Two Somali-Canadian women who vanished from Toronto in early January travelled to Somalia and are believed to have joined Al Shabaab, say community members who fear the increasing appeal of this outlawed terrorist group among youth.
“No one knows what happened . . . how they were brainwashed,” said Mohamed Gilao of Dejinta Beesha, a Rexdale-based organization that helps Somali-Canadians.
“It’s very, very worrying.”
It is the first known case of women being recruited by Al Shabaab in North America, sending shock waves through Toronto’s Somali community.
Their disappearance is particularly troubling for those still reeling from news of the Tuesday night arrest of Mohamed Hersi, 25, at Pearson airport before boarding a flight for Cairo.
Police allege he planned to make his way to Somalia to join Shabaab. The Scarborough man, facing terror-related charges, is scheduled to appear in a Brampton court Friday to set a bail hearing.
It has long been believed that Shabaab was targeting only young men to take up arms with the Islamist youth militia.
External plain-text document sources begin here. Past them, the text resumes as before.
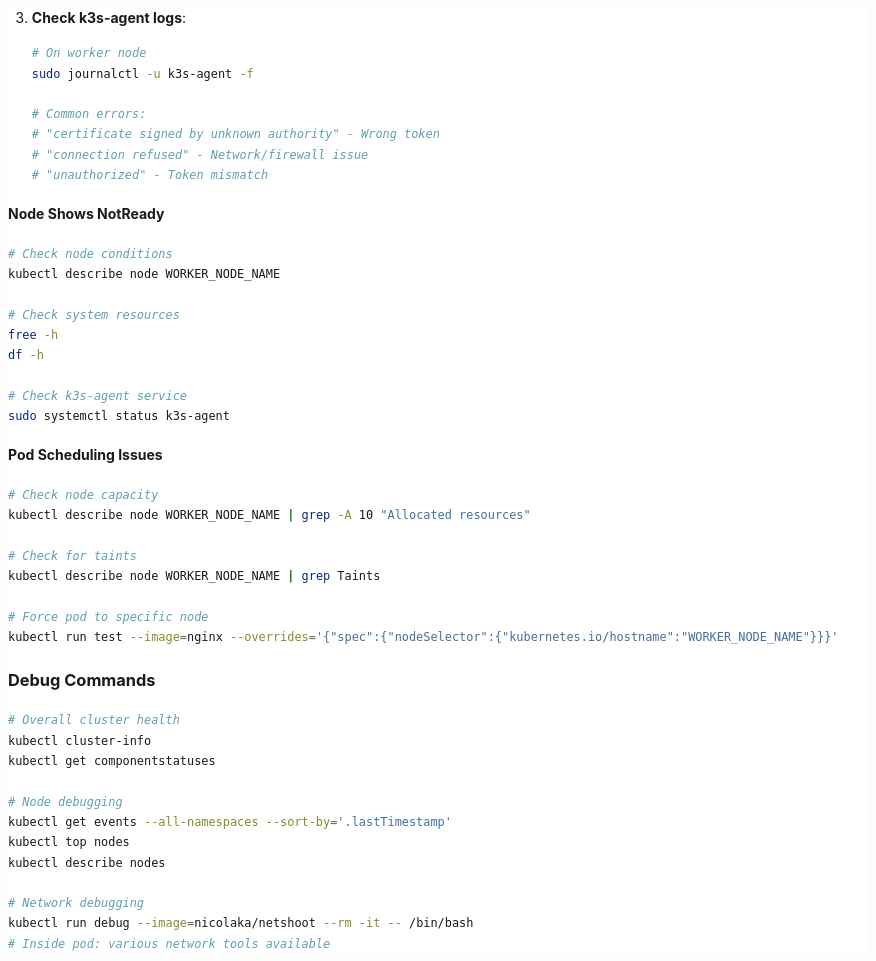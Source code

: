 3. **Check k3s-agent logs**:
   ```bash
   # On worker node
   sudo journalctl -u k3s-agent -f
   
   # Common errors:
   # "certificate signed by unknown authority" - Wrong token
   # "connection refused" - Network/firewall issue
   # "unauthorized" - Token mismatch
   ```

#### Node Shows NotReady

```bash
# Check node conditions
kubectl describe node WORKER_NODE_NAME

# Check system resources
free -h
df -h

# Check k3s-agent service
sudo systemctl status k3s-agent
```

#### Pod Scheduling Issues

```bash
# Check node capacity
kubectl describe node WORKER_NODE_NAME | grep -A 10 "Allocated resources"

# Check for taints
kubectl describe node WORKER_NODE_NAME | grep Taints

# Force pod to specific node
kubectl run test --image=nginx --overrides='{"spec":{"nodeSelector":{"kubernetes.io/hostname":"WORKER_NODE_NAME"}}}'
```

### Debug Commands

```bash
# Overall cluster health
kubectl cluster-info
kubectl get componentstatuses

# Node debugging
kubectl get events --all-namespaces --sort-by='.lastTimestamp'
kubectl top nodes
kubectl describe nodes

# Network debugging
kubectl run debug --image=nicolaka/netshoot --rm -it -- /bin/bash
# Inside pod: various network tools available
```
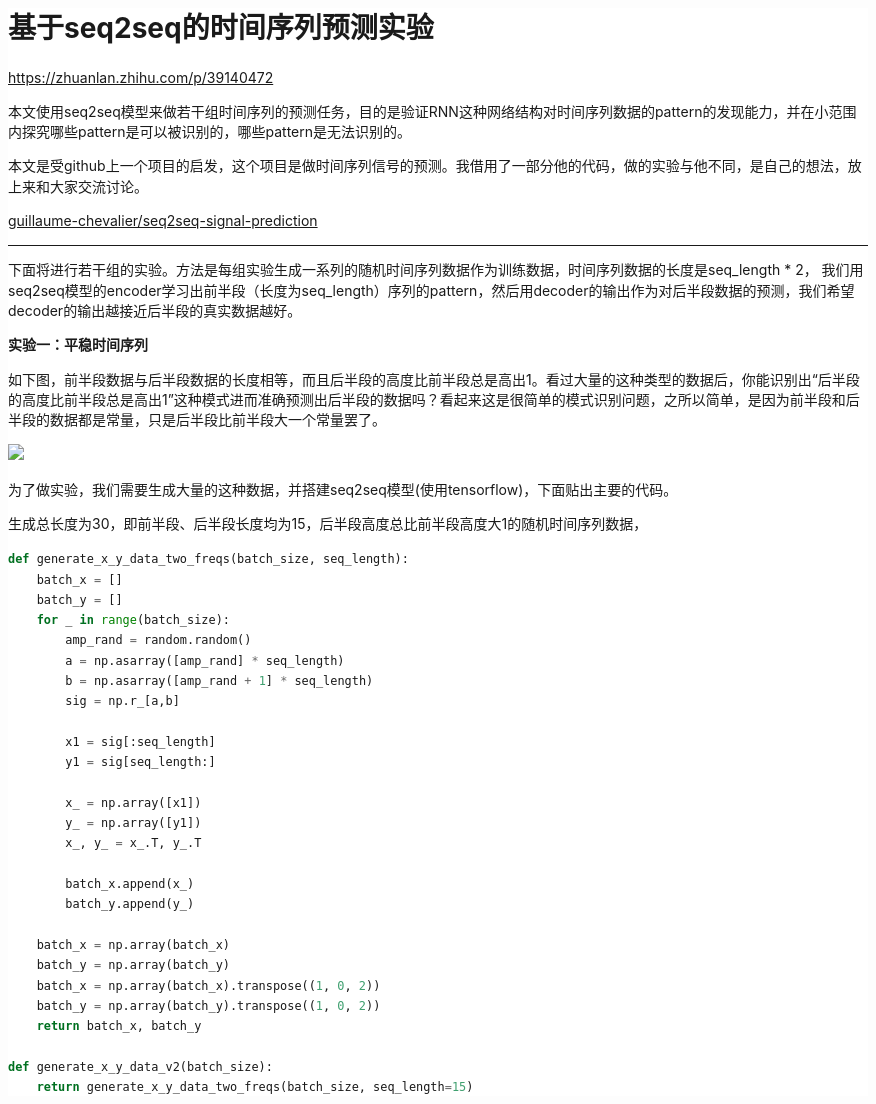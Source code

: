 # 基于seq2seq的时间序列预测实验

<https://zhuanlan.zhihu.com/p/39140472>

本文使用seq2seq模型来做若干组时间序列的预测任务，目的是验证RNN这种网络结构对时间序列数据的pattern的发现能力，并在小范围内探究哪些pattern是可以被识别的，哪些pattern是无法识别的。

本文是受github上一个项目的启发，这个项目是做时间序列信号的预测。我借用了一部分他的代码，做的实验与他不同，是自己的想法，放上来和大家交流讨论。

[guillaume-chevalier/seq2seq-signal-prediction](https://github.com/guillaume-chevalier/seq2seq-signal-prediction)

* * *

下面将进行若干组的实验。方法是每组实验生成一系列的随机时间序列数据作为训练数据，时间序列数据的长度是seq\_length * 2， 我们用seq2seq模型的encoder学习出前半段（长度为seq\_length）序列的pattern，然后用decoder的输出作为对后半段数据的预测，我们希望decoder的输出越接近后半段的真实数据越好。

  

**实验一：平稳时间序列**

如下图，前半段数据与后半段数据的长度相等，而且后半段的高度比前半段总是高出1。看过大量的这种类型的数据后，你能识别出“后半段的高度比前半段总是高出1”这种模式进而准确预测出后半段的数据吗？看起来这是很简单的模式识别问题，之所以简单，是因为前半段和后半段的数据都是常量，只是后半段比前半段大一个常量罢了。

![](https://img.hacpai.com/e/f31dcd2d5d1b469db6a6b82a6eed66db.jpeg)

为了做实验，我们需要生成大量的这种数据，并搭建seq2seq模型(使用tensorflow)，下面贴出主要的代码。

生成总长度为30，即前半段、后半段长度均为15，后半段高度总比前半段高度大1的随机时间序列数据，

```py
def generate_x_y_data_two_freqs(batch_size, seq_length):
    batch_x = []
    batch_y = []
    for _ in range(batch_size):
        amp_rand = random.random()
        a = np.asarray([amp_rand] * seq_length)
        b = np.asarray([amp_rand + 1] * seq_length)
        sig = np.r_[a,b]
        
        x1 = sig[:seq_length]
        y1 = sig[seq_length:]

        x_ = np.array([x1])
        y_ = np.array([y1])
        x_, y_ = x_.T, y_.T

        batch_x.append(x_)
        batch_y.append(y_)

    batch_x = np.array(batch_x)
    batch_y = np.array(batch_y)
    batch_x = np.array(batch_x).transpose((1, 0, 2))
    batch_y = np.array(batch_y).transpose((1, 0, 2))
    return batch_x, batch_y

def generate_x_y_data_v2(batch_size):
    return generate_x_y_data_two_freqs(batch_size, seq_length=15) 
```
In the United States, two Somali-born American women were indicted in 2010 for their alleged role in a fundraising scheme for the group. While fundraising efforts were focused in the U.S., they also allegedly solicited funds in Canada.
The Toronto women, believed to be good friends, are between the ages of 18 and 20. They disappeared from their west-end homes one morning in January, leaving behind unsuspecting families.
The two later emailed saying they were in Somalia, recalled a community member who knows both families and did not want his name disclosed. “They told their parents they were fine and not to look for them. Their parents are devastated. . . . They don’t know what to do.”
He said the two families had no indication their daughters were being radicalized. “They never saw it coming. Now they are very worried for the other kids, too.”
The women have since emailed their families a few times, but have never called, said another member of the Somali community.
Both women lived with their families and are believed to have been born in Canada. One was a student at the University of Toronto; it’s not clear where the other studied.
An uncle of one missing woman confirmed she was missing but did not want to talk about it.
Omar Jamal, who works with the UN’s Somali mission in New York and is well-known among the Somali diaspora in the U.S. and Canada, said women are more susceptible to indoctrination than men.
“We are slowly starting to realize that,” a shocked Jamal said in an interview. “I think the Shabaab is now targeting girls because they are believed to be more dedicated.”
In the U.S., women are still being used to collect funds from the Somali community, he added.
Back in Toronto, Canada’s spy agency has reportedly been questioning members of the community for the past couple of months about the missing women.
But the Canadian Security Intelligence Service would not comment on their disappearance or how many others they suspect have joined the ranks of the Shabaab.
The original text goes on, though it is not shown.